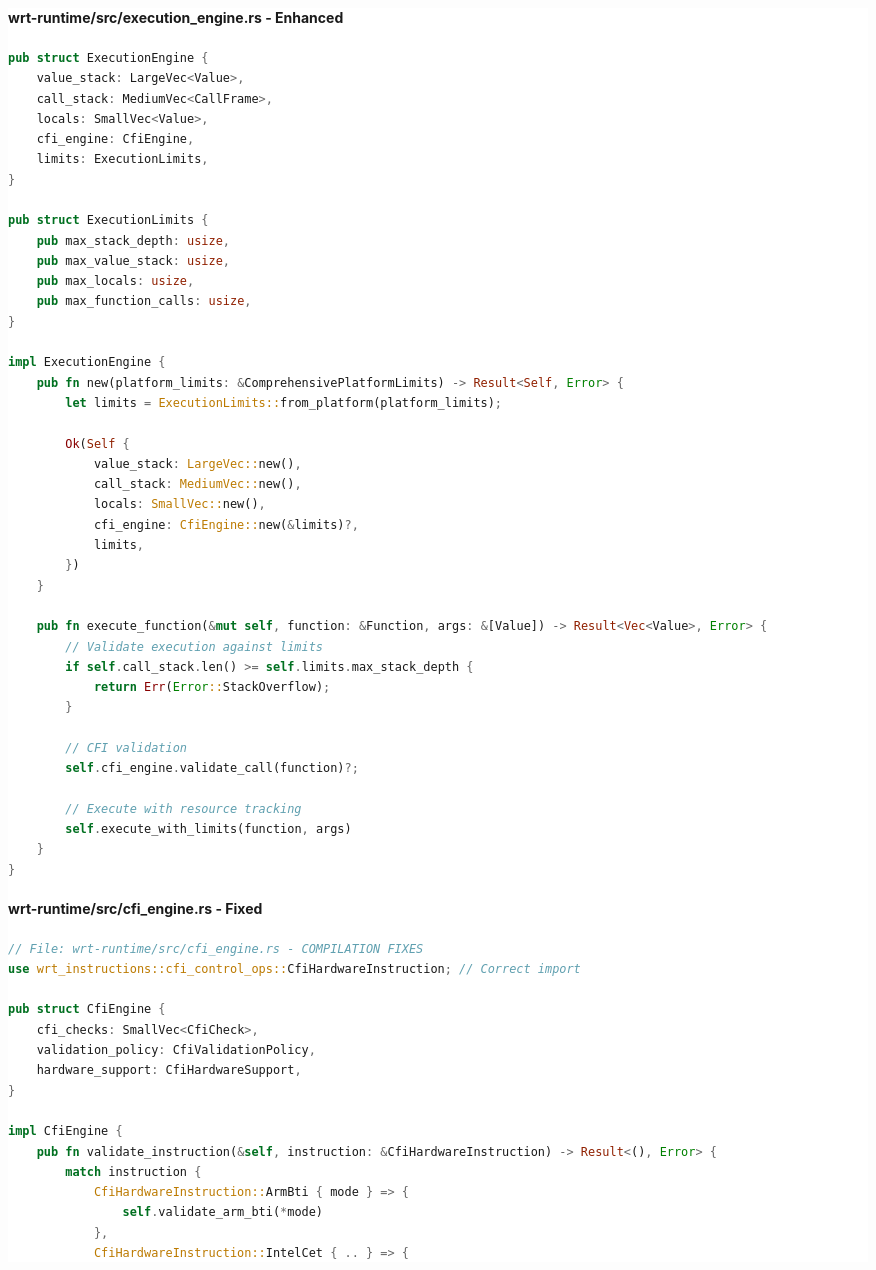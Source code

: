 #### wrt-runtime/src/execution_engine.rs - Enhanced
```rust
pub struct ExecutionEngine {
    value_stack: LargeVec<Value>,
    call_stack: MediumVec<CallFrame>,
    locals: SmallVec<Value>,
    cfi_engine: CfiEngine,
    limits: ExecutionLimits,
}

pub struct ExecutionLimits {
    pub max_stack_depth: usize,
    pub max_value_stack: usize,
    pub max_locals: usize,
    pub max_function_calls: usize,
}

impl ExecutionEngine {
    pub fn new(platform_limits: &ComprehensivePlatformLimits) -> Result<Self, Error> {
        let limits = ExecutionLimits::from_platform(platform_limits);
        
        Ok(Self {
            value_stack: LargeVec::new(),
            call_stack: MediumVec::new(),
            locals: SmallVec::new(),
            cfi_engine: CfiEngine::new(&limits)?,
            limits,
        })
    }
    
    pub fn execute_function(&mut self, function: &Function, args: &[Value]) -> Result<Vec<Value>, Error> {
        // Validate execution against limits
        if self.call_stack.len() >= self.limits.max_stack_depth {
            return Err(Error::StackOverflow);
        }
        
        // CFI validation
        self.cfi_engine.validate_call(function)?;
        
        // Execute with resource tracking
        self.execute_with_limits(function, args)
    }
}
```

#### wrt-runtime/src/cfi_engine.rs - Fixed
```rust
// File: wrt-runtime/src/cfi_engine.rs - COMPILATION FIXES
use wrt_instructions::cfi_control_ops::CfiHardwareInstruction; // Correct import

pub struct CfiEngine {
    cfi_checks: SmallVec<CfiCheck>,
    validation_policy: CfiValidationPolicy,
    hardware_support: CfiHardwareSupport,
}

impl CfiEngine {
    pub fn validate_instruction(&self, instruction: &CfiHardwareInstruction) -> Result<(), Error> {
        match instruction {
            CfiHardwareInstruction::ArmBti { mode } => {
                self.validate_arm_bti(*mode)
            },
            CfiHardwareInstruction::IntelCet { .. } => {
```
══════════════════════════════
What needs to be done - Please copy every line from the entries that includes the word "Error".

Finished task -
    pub fn new(platform_limits: &ComprehensivePlatformLimits) -> Result<Self, Error> {
    pub fn execute_function(&mut self, function: &Function, args: &[Value]) -> Result<Vec<Value>, Error> {
            return Err(Error::StackOverflow);
    pub fn validate_instruction(&self, instruction: &CfiHardwareInstruction) -> Result<(), Error> {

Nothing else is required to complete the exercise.